• Task: Check each line of the listing below for the string "closest", then copy every line that has it.

• Excerpted records:
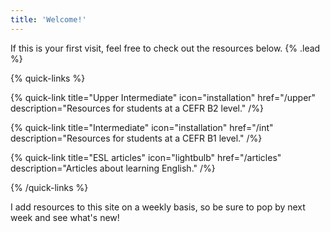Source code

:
 ```yaml
---
title: 'Welcome!'
---
```


If this is your first visit, feel free to check out the resources below. {% .lead %}

{% quick-links %}

{% quick-link title="Upper Intermediate" icon="installation" href="/upper" description="Resources for students at a CEFR B2 level." /%}

{% quick-link title="Intermediate" icon="installation" href="/int" description="Resources for students at a CEFR B1 level." /%}

{% quick-link title="ESL articles" icon="lightbulb" href="/articles" description="Articles about learning English." /%}

<!-- {% quick-link title="Pre-Intermediate" icon="installation" href="/" description="Resources for students at a CEFR A2 level." /%} -->

<!-- {% quick-link title="Elementary" icon="installation" href="/" description="Resources for students at a CEFR A1 level." /%} -->

<!-- {% quick-link title="Beginner" icon="installation" href="/" description="Resources for students who are new to English." /%} -->

{% /quick-links %}

I add resources to this site on a weekly basis, so be sure to pop by next week and see what's new!
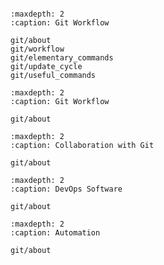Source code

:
 ```{include} ../README.md
```

```{toctree}
:maxdepth: 2
:caption: Git Workflow

git/about
git/workflow
git/elementary_commands
git/update_cycle
git/useful_commands
```

```{toctree}
:maxdepth: 2
:caption: Git Workflow

git/about
```
```{toctree}
:maxdepth: 2
:caption: Collaboration with Git

git/about
```
```{toctree}
:maxdepth: 2
:caption: DevOps Software

git/about
```
```{toctree}
:maxdepth: 2
:caption: Automation

git/about
```
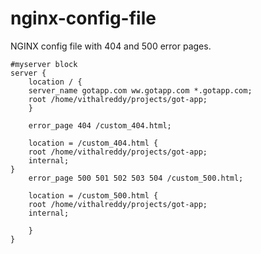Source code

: # nginx-config-file
NGINX config file with 404 and 500 error pages.

```
#myserver block
server {
	location / {
	server_name gotapp.com ww.gotapp.com *.gotapp.com;
	root /home/vithalreddy/projects/got-app;
	}
	
	error_page 404 /custom_404.html;
 
	location = /custom_404.html {
 	root /home/vithalreddy/projects/got-app;
	internal;
}	
	error_page 500 501 502 503 504 /custom_500.html;

	location = /custom_500.html {
	root /home/vithalreddy/projects/got-app;
	internal;

	}
}

```
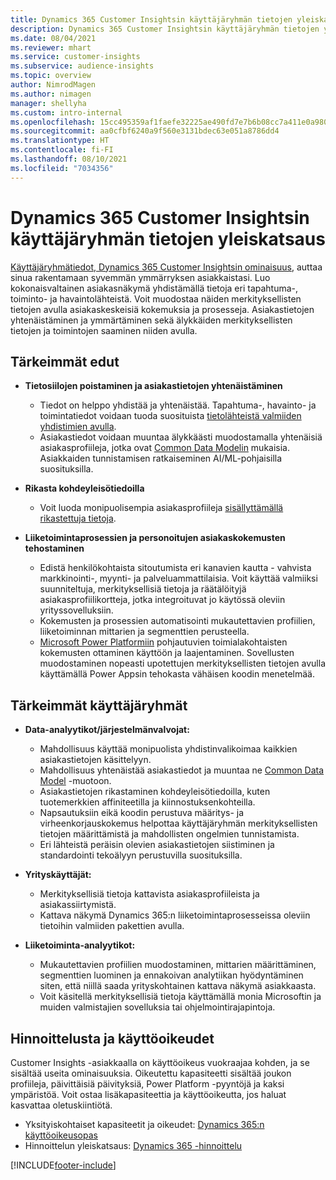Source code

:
 ```yaml
---
title: Dynamics 365 Customer Insightsin käyttäjäryhmän tietojen yleiskatsaus
description: Dynamics 365 Customer Insightsin käyttäjäryhmän tietojen yleiskatsaus.
ms.date: 08/04/2021
ms.reviewer: mhart
ms.service: customer-insights
ms.subservice: audience-insights
ms.topic: overview
author: NimrodMagen
ms.author: nimagen
manager: shellyha
ms.custom: intro-internal
ms.openlocfilehash: 15cc495359af1faefe32225ae490fd7e7b6b08cc7a411e0a9804da6ec704099c
ms.sourcegitcommit: aa0cfbf6240a9f560e3131bdec63e051a8786dd4
ms.translationtype: HT
ms.contentlocale: fi-FI
ms.lasthandoff: 08/10/2021
ms.locfileid: "7034356"
---
```

# <a name="audience-insights-for-dynamics-365-customer-insights-overview"></a>Dynamics 365 Customer Insightsin käyttäjäryhmän tietojen yleiskatsaus

[Käyttäjäryhmätiedot, Dynamics 365 Customer Insightsin ominaisuus](https://dynamics.microsoft.com/ai/customer-insights/audience-insights-capability/), auttaa sinua rakentamaan syvemmän ymmärryksen asiakkaistasi. Luo kokonaisvaltainen asiakasnäkymä yhdistämällä tietoja eri tapahtuma-, toiminto- ja havaintolähteistä. Voit muodostaa näiden merkityksellisten tietojen avulla asiakaskeskeisiä kokemuksia ja prosesseja. Asiakastietojen yhtenäistäminen ja ymmärtäminen sekä älykkäiden merkityksellisten tietojen ja toimintojen saaminen niiden avulla.

## <a name="main-benefits"></a>Tärkeimmät edut 

- **Tietosiilojen poistaminen ja asiakastietojen yhtenäistäminen**

  - Tiedot on helppo yhdistää ja yhtenäistää. Tapahtuma-, havainto- ja toimintatiedot voidaan tuoda suosituista [tietolähteistä valmiiden yhdistimien avulla](data-sources.md).
  - Asiakastiedot voidaan muuntaa älykkäästi muodostamalla yhtenäisiä asiakasprofiileja, jotka ovat [Common Data Modelin](/common-data-model/) mukaisia. Asiakkaiden tunnistamisen ratkaiseminen AI/ML-pohjaisilla suosituksilla.

- **Rikasta kohdeyleisötiedoilla**

  - Voit luoda monipuolisempia asiakasprofiileja [sisällyttämällä rikastettuja tietoja](enrichment-hub.md).  

- **Liiketoimintaprosessien ja personoitujen asiakaskokemusten tehostaminen**

  - Edistä henkilökohtaista sitoutumista eri kanavien kautta - vahvista markkinointi-, myynti- ja palveluammattilaisia. Voit käyttää valmiiksi suunniteltuja, merkityksellisiä tietoja ja räätälöityjä asiakasprofiilikortteja, jotka integroituvat jo käytössä oleviin yrityssovelluksiin.
  - Kokemusten ja prosessien automatisointi mukautettavien profiilien, liiketoiminnan mittarien ja segmenttien perusteella.
  - [Microsoft Power Platformiin](https://powerplatform.microsoft.com/) pohjautuvien toimialakohtaisten kokemusten ottaminen käyttöön ja laajentaminen. Sovellusten muodostaminen nopeasti upotettujen merkityksellisten tietojen avulla käyttämällä Power Appsin tehokasta vähäisen koodin menetelmää.  

## <a name="key-audiences"></a>Tärkeimmät käyttäjäryhmät

- **Data-analyytikot/järjestelmänvalvojat:**

  - Mahdollisuus käyttää monipuolista yhdistinvalikoimaa kaikkien asiakastietojen käsittelyyn.
  - Mahdollisuus yhtenäistää asiakastiedot ja muuntaa ne [Common Data Model](/common-data-model/) -muotoon.
  - Asiakastietojen rikastaminen kohdeyleisötiedoilla, kuten tuotemerkkien affiniteetilla ja kiinnostuksenkohteilla.
  - Napsautuksiin eikä koodin perustuva määritys- ja virheenkorjauskokemus helpottaa käyttäjäryhmän merkityksellisten tietojen määrittämistä ja mahdollisten ongelmien tunnistamista.
  - Eri lähteistä peräisin olevien asiakastietojen siistiminen ja standardointi tekoälyyn perustuvilla suosituksilla.  

- **Yrityskäyttäjät:**

  - Merkityksellisiä tietoja kattavista asiakasprofiileista ja asiakassiirtymistä.
  - Kattava näkymä Dynamics 365:n liiketoimintaprosesseissa oleviin tietoihin valmiiden pakettien avulla.

- **Liiketoiminta-analyytikot:**

  - Mukautettavien profiilien muodostaminen, mittarien määrittäminen, segmenttien luominen ja ennakoivan analytiikan hyödyntäminen siten, että niillä saada yrityskohtainen kattava näkymä asiakkaasta.  
  - Voit käsitellä merkityksellisiä tietoja käyttämällä monia Microsoftin ja muiden valmistajien sovelluksia tai ohjelmointirajapintoja.

## <a name="pricing-and-licensing"></a>Hinnoittelusta ja käyttöoikeudet

Customer Insights -asiakkaalla on käyttöoikeus vuokraajaa kohden, ja se sisältää useita ominaisuuksia. Oikeutettu kapasiteetti sisältää joukon profiileja, päivittäisiä päivityksiä, Power Platform -pyyntöjä ja kaksi ympäristöä. Voit ostaa lisäkapasiteettia ja käyttöoikeutta, jos haluat kasvattaa oletuskiintiötä. 
- Yksityiskohtaiset kapasiteetit ja oikeudet: [Dynamics 365:n käyttöoikeusopas](https://go.microsoft.com/fwlink/?LinkId=866544)
- Hinnoittelun yleiskatsaus: [Dynamics 365 -hinnoittelu](https://dynamics.microsoft.com/pricing/#CustomerDataPlatform)

[!INCLUDE[footer-include](../includes/footer-banner.md)]
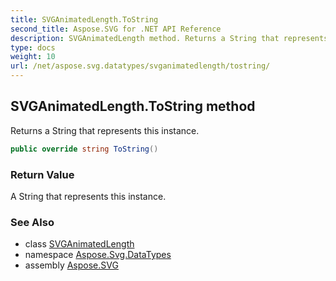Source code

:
 ```yaml
---
title: SVGAnimatedLength.ToString
second_title: Aspose.SVG for .NET API Reference
description: SVGAnimatedLength method. Returns a String that represents this instance
type: docs
weight: 10
url: /net/aspose.svg.datatypes/svganimatedlength/tostring/
---
```

## SVGAnimatedLength.ToString method

Returns a String that represents this instance.

```csharp
public override string ToString()
```

### Return Value

A String that represents this instance.

### See Also

* class [SVGAnimatedLength](../)
* namespace [Aspose.Svg.DataTypes](../../../aspose.svg.datatypes/)
* assembly [Aspose.SVG](../../../)

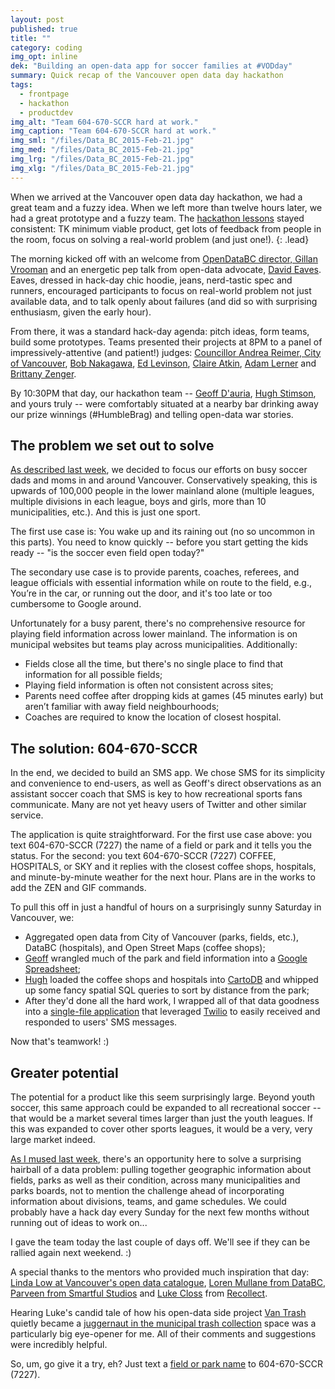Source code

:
 ```yaml
---
layout: post
published: true
title: ""
category: coding
img_opt: inline
dek: "Building an open-data app for soccer families at #VODday"
summary: Quick recap of the Vancouver open data day hackathon
tags: 
  - frontpage
  - hackathon
  - productdev
img_alt: "Team 604-670-SCCR hard at work."
img_caption: "Team 604-670-SCCR hard at work."
img_sml: "/files/Data_BC_2015-Feb-21.jpg"
img_med: "/files/Data_BC_2015-Feb-21.jpg"
img_lrg: "/files/Data_BC_2015-Feb-21.jpg"
img_xlg: "/files/Data_BC_2015-Feb-21.jpg"
---
```


When we arrived at the Vancouver open data day hackathon, we had a great team and a fuzzy idea. When we left more than twelve hours later, we had a great prototype and a fuzzy team. The [hackathon lessons](http://phillipadsmith.com/2014/12/putting-mediaincontext-making-software.html) stayed consistent: TK minimum viable product, get lots of feedback from people in the room, focus on solving a real-world problem (and just one!). 
{: .lead}

The morning kicked off with an welcome from [OpenDataBC director, Gillan Vrooman](https://twitter.com/gndv) and an energetic pep talk from open-data advocate, [David Eaves](http://eaves.ca/about-david/). Eaves, dressed in hack-day chic hoodie, jeans, nerd-tastic spec and runners, encouraged participants to focus on real-world problem not just available data, and to talk openly about failures (and did so with surprising enthusiasm, given the early hour). 

From there, it was a standard hack-day agenda: pitch ideas, form teams, build some prototypes. Teams presented their projects at 8PM to a panel of impressively-attentive (and patient!) judges: [Councillor Andrea Reimer, City of Vancouver](http://vancouver.ca/your-government/andrea-reimer.aspx), [Bob Nakagawa](http://ca.linkedin.com/pub/bob-nakagawa/13/442/682/en), [Ed Levinson](http://ca.linkedin.com/in/edlevinson/en), [Claire Atkin](http://ca.linkedin.com/pub/claire-atkin/57/962/b35/en), [Adam Lerner](http://ca.linkedin.com/in/adamler/en) and [Brittany Zenger](https://www.linkedin.com/in/bzenger).

By 10:30PM that day, our hackathon team -- [Geoff D'auria](http://ca.linkedin.com/pub/geoff-d-auria/1/427/699), [Hugh Stimson](http://geocology.ca/), and yours truly -- were comfortably situated at a nearby bar drinking away our prize winnings (#HumbleBrag) and telling open-data war stories.

## The problem we set out to solve
[As described last week](http://phillipadsmith.com/2015/02/open-data-s-uneven-field.html), we decided to focus our efforts on busy soccer dads and moms in and around Vancouver. Conservatively speaking, this is upwards of 100,000 people in the lower mainland alone (multiple leagues, multiple divisions in each league, boys and girls, more than 10 municipalities, etc.). And this is just one sport.

The first use case is: You wake up and its raining out (no so uncommon in this parts). You need to know quickly -- before you start getting the kids ready -- "is the soccer even field open today?"

The secondary use case is to provide parents, coaches, referees, and league officials with essential information while on route to the field, e.g., You’re in the car, or running out the door, and it's too late or too cumbersome to Google around.

Unfortunately for a busy parent, there's no comprehensive resource for playing field information across lower mainland.  The information is on municipal websites but teams play across municipalities. Additionally:

*	Fields close all the time, but there's no single place to find that information for all possible fields;
* Playing field information is often not consistent across sites; 
* Parents need coffee after dropping kids at games (45 minutes early) but aren’t familiar with away field neighbourhoods;
* Coaches are required to know the location of closest hospital. 

## The solution: 604-670-SCCR
In the end, we decided to build an SMS app. We chose SMS for its  simplicity and convenience to end-users, as well as Geoff's direct observations as an assistant soccer coach that SMS is key to how recreational sports fans communicate. Many are not yet heavy users of Twitter and other similar service.

The application is quite straightforward. For the first use case above: you text 604-670-SCCR (7227) the name of a field or park and it tells you the status. For the second: you text 604-670-SCCR (7227) COFFEE, HOSPITALS, or SKY and it replies with the closest coffee shops, hospitals, and minute-by-minute weather for the next hour. Plans are in the works to add the ZEN and GIF commands.

To pull this off in just a handful of hours on a surprisingly sunny Saturday in Vancouver, we:

* Aggregated open data from City of Vancouver (parks, fields, etc.), DataBC (hospitals), and Open Street Maps (coffee shops); 
* [Geoff](http://ca.linkedin.com/pub/geoff-d-auria/1/427/699) wrangled much of the park and field information into a [Google Spreadsheet](https://docs.google.com/spreadsheets/d/172HoOQDKJaIMr930fugUK4GkxkzxR3mV3C3zJ0ruGeY/edit?usp=sharing);
* [Hugh](http://geocology.ca/) loaded the coffee shops and hospitals into [CartoDB](https://cartodb.com/) and whipped up some fancy spatial SQL queries to sort by distance from the park;
* After they'd done all the hard work, I wrapped all of that data goodness into a [single-file application](https://github.com/phillipadsmith/field-notes-lite) that leveraged [Twilio](http://twilio.com/) to easily received and responded to users' SMS messages.

Now that's teamwork! :)

## Greater potential 
The potential for a product like this seem surprisingly large. Beyond youth soccer, this same approach could be expanded to all recreational soccer -- that would be a market several times larger than just the youth leagues. If this was expanded to cover other sports leagues, it would be a very, very large market indeed.

[As I mused last week](http://phillipadsmith.com/2015/02/open-data-s-uneven-field.html), there's an opportunity here to solve a surprising hairball of a data problem: pulling together geographic information about fields, parks as well as their condition, across many municipalities and parks boards, not to mention the challenge ahead of incorporating information about divisions, teams, and game schedules. We could probably have a hack day every Sunday for the next few months without running out of ideas to work on...

I gave the team today the last couple of days off. We'll see if they can be rallied again next weekend. :)

A special thanks to the mentors who provided much inspiration that day: [Linda Low at Vancouver's open data catalogue](http://vancouver.ca/your-government/open-data-catalogue.aspx), [Loren Mullane from DataBC](http://ca.linkedin.com/pub/loren-mullane/24/36a/b74/en), [Parveen from Smartful Studios](http://ca.linkedin.com/in/kaler/en) and [Luke Closs](https://twitter.com/lukec) from [Recollect](https://recollect.net/). 

Hearing Luke's candid tale of how his open-data side project [Van Trash](http://eaves.ca/2009/09/17/garbage-collection-now-is-sexy-introducing-vantrash/) quietly became a [juggernaut in the municipal trash collection](https://recollect.net/) space was a particularly big eye-opener for me. All of their comments and suggestions were incredibly helpful.

So, um, go give it a try, eh? Just text a [field or park name](https://docs.google.com/spreadsheets/d/172HoOQDKJaIMr930fugUK4GkxkzxR3mV3C3zJ0ruGeY/edit#gid=0) to 604-670-SCCR (7227).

• Answer for the task:
* Coaches are required to know the location of closest hospital. 
The application is quite straightforward. For the first use case above: you text 604-670-SCCR (7227) the name of a field or park and it tells you the status. For the second: you text 604-670-SCCR (7227) COFFEE, HOSPITALS, or SKY and it replies with the closest coffee shops, hospitals, and minute-by-minute weather for the next hour. Plans are in the works to add the ZEN and GIF commands.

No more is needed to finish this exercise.